**Task item**:
Copy all records verbatim, images excluded.

[Records from a data collection]
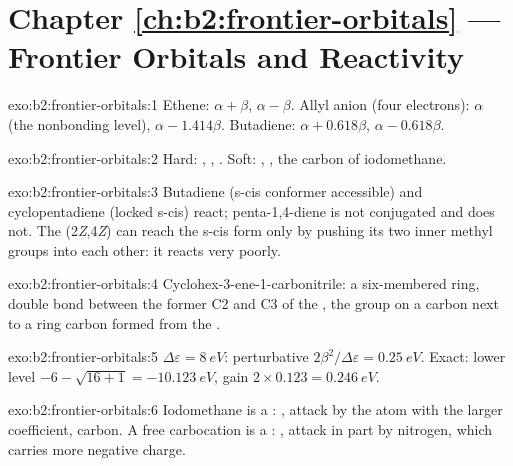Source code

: \section*{Chapter \ref{ch:b2:frontier-orbitals} --- Frontier Orbitals and Reactivity}

\begin{solution}{exo:b2:frontier-orbitals:1}
Ethene:  $\alpha + \beta$,  $\alpha - \beta$. Allyl anion (four electrons):  $\alpha$ (the
nonbonding level),  $\alpha - 1.414\beta$. Butadiene:  $\alpha + 0.618\beta$,  $\alpha -
0.618\beta$.
\end{solution}

\begin{solution}{exo:b2:frontier-orbitals:2}
Hard: , , . Soft: , , the carbon of iodomethane.
\end{solution}

\begin{solution}{exo:b2:frontier-orbitals:3}
Butadiene (s-cis conformer accessible) and cyclopentadiene (locked s-cis) react;
penta-1,4-diene is not conjugated and does not. The (2\textit{Z},4\textit{Z})  can
reach the s-cis form only by pushing its two inner methyl groups into each other: it
reacts very poorly.
\end{solution}

\begin{solution}{exo:b2:frontier-orbitals:4}
Cyclohex-3-ene-1-carbonitrile: a six-membered ring, double bond between the former C2
and C3 of the , the  group on a carbon next to a ring carbon formed from the
.
\end{solution}

\begin{solution}{exo:b2:frontier-orbitals:5}
$\Delta\varepsilon = \qty{8}{eV}$: perturbative $2\beta^2/\Delta\varepsilon = \qty{0.25}{eV}$. Exact: lower level
$-6 - \sqrt{16 + 1} = \qty{-10.123}{eV}$, gain $2 \times 0.123 = \qty{0.246}{eV}$.
\end{solution}

\begin{solution}{exo:b2:frontier-orbitals:6}
Iodomethane is a : , attack by the atom with the larger
 coefficient, carbon. A free carbocation is a : ,
attack in part by nitrogen, which carries more negative charge.
\end{solution}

**Output for this task**:
Source code

: \section*{Chapter \ref{ch:b2:frontier-orbitals} --- Frontier Orbitals and Reactivity}

\begin{solution}{exo:b2:frontier-orbitals:1}
Ethene:  $\alpha + \beta$,  $\alpha - \beta$. Allyl anion (four electrons):  $\alpha$ (the
nonbonding level),  $\alpha - 1.414\beta$. Butadiene:  $\alpha + 0.618\beta$,  $\alpha -
0.618\beta$.
\end{solution}

\begin{solution}{exo:b2:frontier-orbitals:2}
Hard: , , . Soft: , , the carbon of iodomethane.
\end{solution}

\begin{solution}{exo:b2:frontier-orbitals:3}
Butadiene (s-cis conformer accessible) and cyclopentadiene (locked s-cis) react;
penta-1,4-diene is not conjugated and does not. The (2\textit{Z},4\textit{Z})  can
reach the s-cis form only by pushing its two inner methyl groups into each other: it
reacts very poorly.
\end{solution}

\begin{solution}{exo:b2:frontier-orbitals:4}
Cyclohex-3-ene-1-carbonitrile: a six-membered ring, double bond between the former C2
and C3 of the , the  group on a carbon next to a ring carbon formed from the
.
\end{solution}

\begin{solution}{exo:b2:frontier-orbitals:5}
$\Delta\varepsilon = \qty{8}{eV}$: perturbative $2\beta^2/\Delta\varepsilon = \qty{0.25}{eV}$. Exact: lower level
$-6 - \sqrt{16 + 1} = \qty{-10.123}{eV}$, gain $2 \times 0.123 = \qty{0.246}{eV}$.
\end{solution}

\begin{solution}{exo:b2:frontier-orbitals:6}
Iodomethane is a : , attack by the atom with the larger
 coefficient, carbon. A free carbocation is a : ,
attack in part by nitrogen, which carries more negative charge.
\end{solution}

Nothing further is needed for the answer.